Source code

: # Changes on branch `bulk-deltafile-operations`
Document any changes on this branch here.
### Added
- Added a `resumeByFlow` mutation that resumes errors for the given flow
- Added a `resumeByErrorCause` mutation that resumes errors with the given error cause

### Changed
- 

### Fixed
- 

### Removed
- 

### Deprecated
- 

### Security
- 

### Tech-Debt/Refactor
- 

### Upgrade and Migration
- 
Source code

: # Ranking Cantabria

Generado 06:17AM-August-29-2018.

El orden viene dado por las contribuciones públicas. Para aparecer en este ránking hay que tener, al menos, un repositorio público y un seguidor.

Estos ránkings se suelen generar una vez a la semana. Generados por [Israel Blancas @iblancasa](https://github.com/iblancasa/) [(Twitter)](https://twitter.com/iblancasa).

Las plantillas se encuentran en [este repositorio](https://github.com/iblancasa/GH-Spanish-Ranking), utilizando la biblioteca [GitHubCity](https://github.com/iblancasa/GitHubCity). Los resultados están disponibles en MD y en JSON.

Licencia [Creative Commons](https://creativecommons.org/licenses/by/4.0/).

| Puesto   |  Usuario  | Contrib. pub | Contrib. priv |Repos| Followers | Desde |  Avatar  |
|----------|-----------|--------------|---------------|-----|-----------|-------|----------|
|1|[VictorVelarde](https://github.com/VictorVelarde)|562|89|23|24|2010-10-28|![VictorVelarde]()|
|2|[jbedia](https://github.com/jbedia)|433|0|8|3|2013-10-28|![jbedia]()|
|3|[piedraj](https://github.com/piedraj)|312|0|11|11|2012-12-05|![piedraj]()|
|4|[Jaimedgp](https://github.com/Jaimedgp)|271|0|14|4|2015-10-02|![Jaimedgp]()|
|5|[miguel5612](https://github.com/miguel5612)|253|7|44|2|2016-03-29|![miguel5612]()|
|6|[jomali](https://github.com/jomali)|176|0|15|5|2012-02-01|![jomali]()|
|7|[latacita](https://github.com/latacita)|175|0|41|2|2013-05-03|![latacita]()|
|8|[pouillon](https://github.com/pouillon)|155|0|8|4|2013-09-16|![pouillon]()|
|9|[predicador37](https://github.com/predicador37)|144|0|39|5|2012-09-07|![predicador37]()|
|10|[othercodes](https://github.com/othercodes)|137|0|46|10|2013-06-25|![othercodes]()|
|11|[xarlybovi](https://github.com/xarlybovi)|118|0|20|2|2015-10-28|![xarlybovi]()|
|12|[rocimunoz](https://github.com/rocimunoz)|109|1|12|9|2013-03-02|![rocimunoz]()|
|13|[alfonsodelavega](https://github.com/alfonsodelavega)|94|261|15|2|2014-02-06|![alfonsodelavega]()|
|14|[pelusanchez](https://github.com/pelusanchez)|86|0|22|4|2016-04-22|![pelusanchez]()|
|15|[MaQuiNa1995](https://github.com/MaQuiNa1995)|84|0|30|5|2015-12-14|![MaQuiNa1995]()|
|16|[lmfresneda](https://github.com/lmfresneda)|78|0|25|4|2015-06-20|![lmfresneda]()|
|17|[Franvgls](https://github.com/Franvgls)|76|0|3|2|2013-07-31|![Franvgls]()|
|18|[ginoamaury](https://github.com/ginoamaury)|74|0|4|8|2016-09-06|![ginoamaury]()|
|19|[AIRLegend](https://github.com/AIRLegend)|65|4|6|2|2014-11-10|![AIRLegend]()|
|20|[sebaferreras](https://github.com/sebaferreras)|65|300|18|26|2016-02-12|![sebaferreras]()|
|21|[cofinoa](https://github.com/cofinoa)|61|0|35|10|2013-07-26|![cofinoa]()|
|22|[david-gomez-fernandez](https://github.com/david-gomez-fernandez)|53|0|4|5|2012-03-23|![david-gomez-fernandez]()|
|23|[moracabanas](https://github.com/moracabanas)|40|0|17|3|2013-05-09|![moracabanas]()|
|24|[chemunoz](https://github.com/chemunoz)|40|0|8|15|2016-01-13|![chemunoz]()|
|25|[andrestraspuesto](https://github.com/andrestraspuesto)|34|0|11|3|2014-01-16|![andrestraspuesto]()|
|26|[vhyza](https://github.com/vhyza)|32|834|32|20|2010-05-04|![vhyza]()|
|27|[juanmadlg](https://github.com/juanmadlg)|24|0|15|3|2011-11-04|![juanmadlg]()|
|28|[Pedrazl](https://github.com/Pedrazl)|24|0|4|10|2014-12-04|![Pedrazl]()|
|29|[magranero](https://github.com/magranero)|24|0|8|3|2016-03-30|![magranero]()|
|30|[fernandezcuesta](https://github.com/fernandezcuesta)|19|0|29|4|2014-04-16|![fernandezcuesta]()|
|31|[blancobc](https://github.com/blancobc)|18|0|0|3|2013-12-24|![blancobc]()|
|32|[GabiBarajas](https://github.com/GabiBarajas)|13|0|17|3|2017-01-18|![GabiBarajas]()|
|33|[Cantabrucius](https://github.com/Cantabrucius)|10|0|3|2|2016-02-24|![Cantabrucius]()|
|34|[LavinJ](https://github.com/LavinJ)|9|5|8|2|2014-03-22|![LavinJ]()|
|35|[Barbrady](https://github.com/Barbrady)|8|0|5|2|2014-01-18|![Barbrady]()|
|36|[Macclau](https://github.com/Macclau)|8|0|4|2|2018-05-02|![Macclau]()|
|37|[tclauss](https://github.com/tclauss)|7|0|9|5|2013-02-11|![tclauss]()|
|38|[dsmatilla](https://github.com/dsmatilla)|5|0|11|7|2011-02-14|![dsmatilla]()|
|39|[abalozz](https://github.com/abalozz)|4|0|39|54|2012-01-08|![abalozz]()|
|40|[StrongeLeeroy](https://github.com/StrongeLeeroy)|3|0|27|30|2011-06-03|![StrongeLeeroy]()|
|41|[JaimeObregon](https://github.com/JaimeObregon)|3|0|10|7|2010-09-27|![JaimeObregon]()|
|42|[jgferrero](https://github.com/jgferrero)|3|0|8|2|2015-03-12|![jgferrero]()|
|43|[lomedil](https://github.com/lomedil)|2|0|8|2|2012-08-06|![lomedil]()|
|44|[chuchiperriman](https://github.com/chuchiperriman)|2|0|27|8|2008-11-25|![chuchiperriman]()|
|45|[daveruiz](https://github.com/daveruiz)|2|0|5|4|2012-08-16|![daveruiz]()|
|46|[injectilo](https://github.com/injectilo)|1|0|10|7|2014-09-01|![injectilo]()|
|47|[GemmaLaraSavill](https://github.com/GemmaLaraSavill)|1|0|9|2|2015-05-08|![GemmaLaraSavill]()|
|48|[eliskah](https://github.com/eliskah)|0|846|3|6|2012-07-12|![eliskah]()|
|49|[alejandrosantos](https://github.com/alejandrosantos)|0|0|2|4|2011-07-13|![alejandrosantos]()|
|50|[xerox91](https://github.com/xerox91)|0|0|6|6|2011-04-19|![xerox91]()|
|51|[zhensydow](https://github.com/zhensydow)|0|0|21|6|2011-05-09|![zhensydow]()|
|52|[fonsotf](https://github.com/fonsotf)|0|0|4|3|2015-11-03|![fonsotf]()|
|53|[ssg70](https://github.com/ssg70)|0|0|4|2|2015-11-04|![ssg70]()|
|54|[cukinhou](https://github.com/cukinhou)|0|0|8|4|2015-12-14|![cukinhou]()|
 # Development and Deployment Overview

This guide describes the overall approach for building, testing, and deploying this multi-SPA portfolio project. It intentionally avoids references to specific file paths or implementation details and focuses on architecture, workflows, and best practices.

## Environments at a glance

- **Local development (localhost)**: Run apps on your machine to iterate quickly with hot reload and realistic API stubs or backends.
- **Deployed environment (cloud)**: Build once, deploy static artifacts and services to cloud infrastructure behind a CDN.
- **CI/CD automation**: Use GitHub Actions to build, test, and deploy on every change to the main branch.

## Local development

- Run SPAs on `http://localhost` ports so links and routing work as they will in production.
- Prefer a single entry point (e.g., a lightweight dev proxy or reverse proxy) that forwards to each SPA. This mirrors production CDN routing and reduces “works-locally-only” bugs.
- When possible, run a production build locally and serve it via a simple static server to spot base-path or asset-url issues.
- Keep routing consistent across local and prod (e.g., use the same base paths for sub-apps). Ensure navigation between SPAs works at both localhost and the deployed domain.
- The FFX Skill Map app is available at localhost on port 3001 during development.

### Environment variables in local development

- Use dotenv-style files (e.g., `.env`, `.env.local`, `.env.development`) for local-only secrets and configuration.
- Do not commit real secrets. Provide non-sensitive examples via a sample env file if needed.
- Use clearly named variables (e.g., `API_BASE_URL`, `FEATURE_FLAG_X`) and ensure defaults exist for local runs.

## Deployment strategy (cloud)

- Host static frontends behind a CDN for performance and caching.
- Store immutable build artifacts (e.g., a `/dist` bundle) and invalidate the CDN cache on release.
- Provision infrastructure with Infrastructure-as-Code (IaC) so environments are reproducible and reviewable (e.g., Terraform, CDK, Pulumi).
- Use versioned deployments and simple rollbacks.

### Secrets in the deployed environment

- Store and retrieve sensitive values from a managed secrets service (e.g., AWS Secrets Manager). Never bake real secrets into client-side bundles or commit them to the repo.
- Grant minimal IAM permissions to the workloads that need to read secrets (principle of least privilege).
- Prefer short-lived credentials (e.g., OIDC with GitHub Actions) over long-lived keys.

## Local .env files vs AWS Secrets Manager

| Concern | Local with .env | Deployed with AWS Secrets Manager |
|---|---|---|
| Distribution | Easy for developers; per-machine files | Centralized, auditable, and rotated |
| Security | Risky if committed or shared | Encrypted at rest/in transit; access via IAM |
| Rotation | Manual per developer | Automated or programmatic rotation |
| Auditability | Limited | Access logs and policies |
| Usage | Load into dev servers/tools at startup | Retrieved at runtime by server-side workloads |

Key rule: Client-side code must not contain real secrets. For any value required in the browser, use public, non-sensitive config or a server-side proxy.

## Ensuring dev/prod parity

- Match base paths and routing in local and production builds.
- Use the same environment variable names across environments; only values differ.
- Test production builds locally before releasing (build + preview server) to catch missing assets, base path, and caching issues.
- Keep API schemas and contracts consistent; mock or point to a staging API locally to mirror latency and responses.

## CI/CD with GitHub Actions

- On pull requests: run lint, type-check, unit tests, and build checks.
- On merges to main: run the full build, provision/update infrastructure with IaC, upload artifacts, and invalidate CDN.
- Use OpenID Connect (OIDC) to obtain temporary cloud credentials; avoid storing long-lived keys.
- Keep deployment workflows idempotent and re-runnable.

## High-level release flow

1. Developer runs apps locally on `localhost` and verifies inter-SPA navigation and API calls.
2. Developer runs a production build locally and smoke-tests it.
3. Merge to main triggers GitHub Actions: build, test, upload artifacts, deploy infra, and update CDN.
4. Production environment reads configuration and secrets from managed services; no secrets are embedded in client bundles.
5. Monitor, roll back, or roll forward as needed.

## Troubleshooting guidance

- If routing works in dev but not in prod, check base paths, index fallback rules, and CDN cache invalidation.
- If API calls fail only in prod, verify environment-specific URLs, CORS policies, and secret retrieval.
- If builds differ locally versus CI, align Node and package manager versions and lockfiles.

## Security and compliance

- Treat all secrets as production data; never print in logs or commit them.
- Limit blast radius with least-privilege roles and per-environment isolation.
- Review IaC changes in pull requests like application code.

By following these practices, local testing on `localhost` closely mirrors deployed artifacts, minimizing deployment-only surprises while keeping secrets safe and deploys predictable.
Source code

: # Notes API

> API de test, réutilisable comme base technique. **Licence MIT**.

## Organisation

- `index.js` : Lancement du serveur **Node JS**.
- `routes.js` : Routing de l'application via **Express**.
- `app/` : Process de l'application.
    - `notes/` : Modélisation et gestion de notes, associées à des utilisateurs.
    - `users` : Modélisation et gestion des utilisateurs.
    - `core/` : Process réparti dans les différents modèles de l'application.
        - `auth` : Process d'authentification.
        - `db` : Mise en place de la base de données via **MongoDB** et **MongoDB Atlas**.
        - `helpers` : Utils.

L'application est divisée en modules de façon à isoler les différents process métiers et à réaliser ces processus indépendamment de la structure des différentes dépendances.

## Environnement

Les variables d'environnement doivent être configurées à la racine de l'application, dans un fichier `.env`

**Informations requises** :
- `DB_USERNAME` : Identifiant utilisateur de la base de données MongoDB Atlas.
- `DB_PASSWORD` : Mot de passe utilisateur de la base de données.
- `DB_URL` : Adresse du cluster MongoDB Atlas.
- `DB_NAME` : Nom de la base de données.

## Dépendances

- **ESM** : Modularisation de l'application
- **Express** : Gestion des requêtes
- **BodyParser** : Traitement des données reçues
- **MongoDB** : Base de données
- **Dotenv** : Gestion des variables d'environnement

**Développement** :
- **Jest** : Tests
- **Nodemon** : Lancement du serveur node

## Work order:
The total alone is wanted: how many lines in the listing above contain "logs".

## Problem solution:
2